C'était une époque troublée. Le seigneur de Chitré, tuteur de Louis, n'avait pas bonne renommée. Sa conduite était de plus en plus violente. Tout était désordre dans la vieille tour. Mais le soir de la rencontre avec la jeune fille, en rentrant à Chitré, Louis fut frappé de l'ordre et du silence qui y règnait. Un étranger y était arrivé dans la journée, et comme à chacune de ses venues, la tranquilité succédait aux troubles et à la licence qui, d'ordinaire, remplissaient le vieux manoir. Le seigneur resta toute la nuit avec l'étranger et certains hommes d'armes dirent avoir entendu bruire des masses d'or.
 
Au petit jour, les deux hommes quittèrent Chitré. Le soir, Louis repartit là où il avait rencontré la jeune fille ; il ne tarda pas à l'apercevoir qui s'avançait vers lui. Ils se revirent souvent. Déjà ils s'aimaient. Lorsque le sire Tiercelet revint de son voyage, la jeune fille annonça à son ami qu'ils ne se reverraient plus puisqu'il devait partir.
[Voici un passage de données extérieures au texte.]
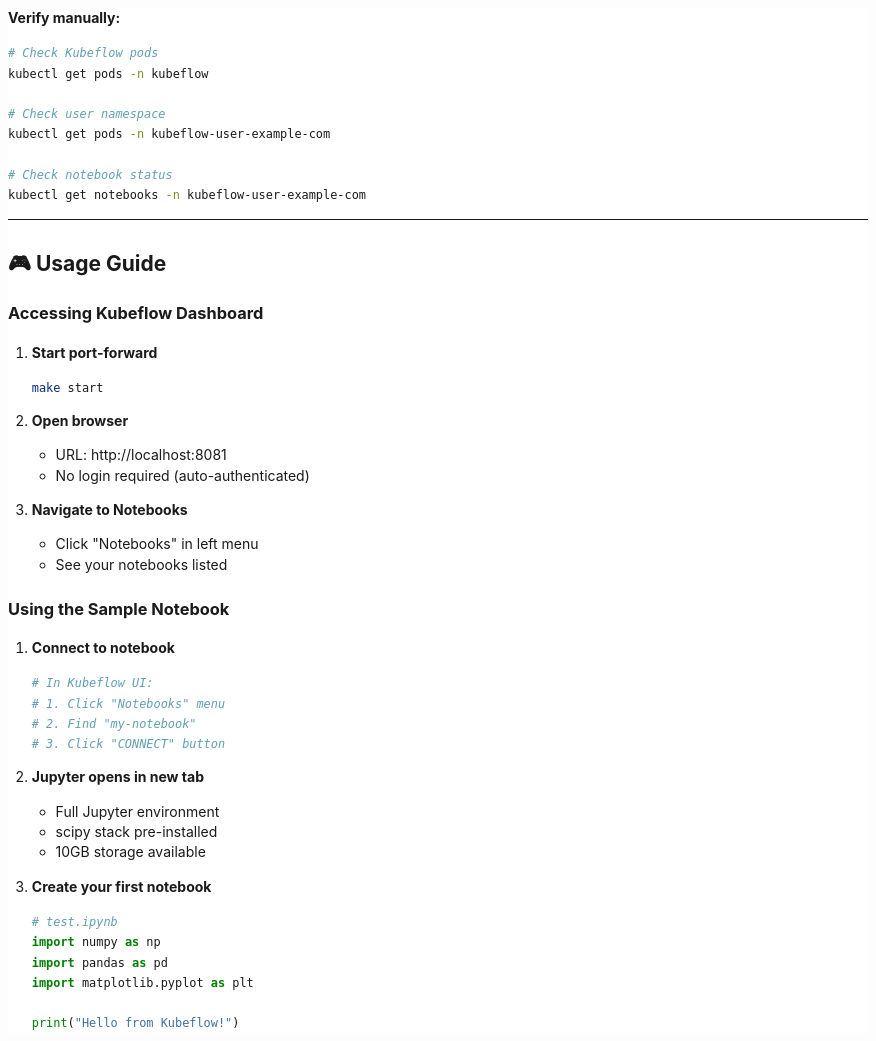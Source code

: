 **Verify manually:**
```bash
# Check Kubeflow pods
kubectl get pods -n kubeflow

# Check user namespace
kubectl get pods -n kubeflow-user-example-com

# Check notebook status
kubectl get notebooks -n kubeflow-user-example-com
```

---

## 🎮 Usage Guide

### Accessing Kubeflow Dashboard

1. **Start port-forward**
   ```bash
   make start
   ```

2. **Open browser**
   - URL: http://localhost:8081
   - No login required (auto-authenticated)

3. **Navigate to Notebooks**
   - Click "Notebooks" in left menu
   - See your notebooks listed

### Using the Sample Notebook

1. **Connect to notebook**
   ```bash
   # In Kubeflow UI:
   # 1. Click "Notebooks" menu
   # 2. Find "my-notebook"
   # 3. Click "CONNECT" button
   ```

2. **Jupyter opens in new tab**
   - Full Jupyter environment
   - scipy stack pre-installed
   - 10GB storage available

3. **Create your first notebook**
   ```python
   # test.ipynb
   import numpy as np
   import pandas as pd
   import matplotlib.pyplot as plt
   
   print("Hello from Kubeflow!")
   ```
Elle ne pouvait lui en dire plus et, en guise d'adieu, elle lui donna son chapelet.
 
Effectivement, son oncle lui ordonna de quitter Chitré pour aller défendre la France. Ce dernier se moquait bien de la victoire du roi, il espérait surtout que son pupille périrait dans les combats et que Chitré lui reviendrait alors. Louis partit donc guerroyer ; il rencontra le roi, Jeanne d'Arc, fut grièvement blessé...
 
Les Anglais cherchaient à étendre leurs conquêtes tant par la guerre que par traîtresses négociations. C'est pourquoi Pierre Mygnotte, veuf, d'origine anglaise mais marié en France, était venu sonder la fidélité du seigneur de Chitré accompagné de sa fille Pierrette qui avait inspiré un amour si profond à Louis. Il était reparti, après avoir laissé une somme considérable à Tiercelet devenant ainsi, croyait-il, le propriétaire du domaine. Sur les instances du vieux soulard, il laissa malheureusement Pierrette à Chitré et l'horrible Tiercelet ne tarda pas à la poursuivre avec acharnement. La jeune fille ne sortit plus guère de sa chambre.
 
Un jour d'automne revenant enfin, exténué, vers son cher Chitré, Louis fut pris à partie par un Anglais qui le croyait de connivence avec le vieux seigneur, cet abominable traître, qui avait reçu de l'argent des Anglais mais ne voulait à aucun prix livrer le château et encore moins la jeune fille ! Le jeune homme allait être pendu, lorsque l'Anglais reconnut, à son cou, le chapelet qu'il avait confié à sa fille. Louis dut s'expliquer. Vous devinez que la plus grande cordialité s'installa ensuite entre les deux hommes.
 
Quelques jours plus tard, accompagnés des seigneurs de Bellefonds, de Targé, de Monthoiron, du Fou, ils donnèrent l'assaut au château. Pierrette fut rapidement libérée. Le vieux seigneur félon reçut un coup d'épée qui lui traversa la poitrine. Il tomba, vomissant d'horribles blasphèmes avec des torrents de sang, et, au moment où il se relevait, dans un dernier effort, les hommes virent avec horreur un effroyable serpent qui s'échappa de sa bouche. Le reptile poussa un sifflement prolongé qui les glaça d'épouvante et disparut par une meutrière qui donnait sur les fossés du château."